* _WORK REQUIRED_: Working through the lines below, return each one that holds "codes".

(TASK INPUTS)

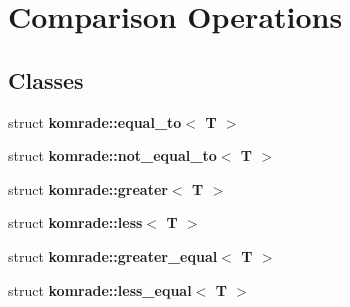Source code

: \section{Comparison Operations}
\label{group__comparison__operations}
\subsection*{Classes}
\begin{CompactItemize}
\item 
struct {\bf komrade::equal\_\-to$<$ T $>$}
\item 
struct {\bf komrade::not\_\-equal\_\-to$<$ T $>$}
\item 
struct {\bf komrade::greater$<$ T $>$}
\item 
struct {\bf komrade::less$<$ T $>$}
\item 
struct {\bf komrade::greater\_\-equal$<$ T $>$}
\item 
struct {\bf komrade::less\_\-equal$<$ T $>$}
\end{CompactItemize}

(End TASK INPUTS)
(TASK INPUTS)

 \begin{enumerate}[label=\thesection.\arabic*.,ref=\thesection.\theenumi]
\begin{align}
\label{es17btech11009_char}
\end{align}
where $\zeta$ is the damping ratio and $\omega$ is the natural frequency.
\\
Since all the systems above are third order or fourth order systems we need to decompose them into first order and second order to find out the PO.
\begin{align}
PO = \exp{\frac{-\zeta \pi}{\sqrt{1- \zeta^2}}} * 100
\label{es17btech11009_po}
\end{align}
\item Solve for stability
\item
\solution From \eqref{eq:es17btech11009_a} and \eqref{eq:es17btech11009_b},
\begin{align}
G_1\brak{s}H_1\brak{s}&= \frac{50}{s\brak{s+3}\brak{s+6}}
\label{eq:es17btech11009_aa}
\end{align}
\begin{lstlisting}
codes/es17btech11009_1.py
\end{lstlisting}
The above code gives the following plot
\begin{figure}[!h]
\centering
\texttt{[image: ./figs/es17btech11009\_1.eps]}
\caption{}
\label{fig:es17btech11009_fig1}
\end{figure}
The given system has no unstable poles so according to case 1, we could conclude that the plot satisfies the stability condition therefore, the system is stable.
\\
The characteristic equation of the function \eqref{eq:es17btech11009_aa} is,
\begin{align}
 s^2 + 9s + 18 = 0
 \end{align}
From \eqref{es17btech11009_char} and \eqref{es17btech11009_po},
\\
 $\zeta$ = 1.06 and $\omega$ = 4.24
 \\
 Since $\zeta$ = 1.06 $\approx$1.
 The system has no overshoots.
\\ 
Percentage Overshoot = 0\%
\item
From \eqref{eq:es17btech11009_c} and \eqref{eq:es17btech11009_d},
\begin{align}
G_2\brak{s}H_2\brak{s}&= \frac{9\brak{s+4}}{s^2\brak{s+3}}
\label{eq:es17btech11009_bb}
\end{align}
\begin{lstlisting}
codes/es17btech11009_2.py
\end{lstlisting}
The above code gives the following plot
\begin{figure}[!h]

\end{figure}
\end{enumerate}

(End TASK INPUTS)

* _ANSWER FOR THE TASK_:
codes/es17btech11009_1.py
codes/es17btech11009_2.py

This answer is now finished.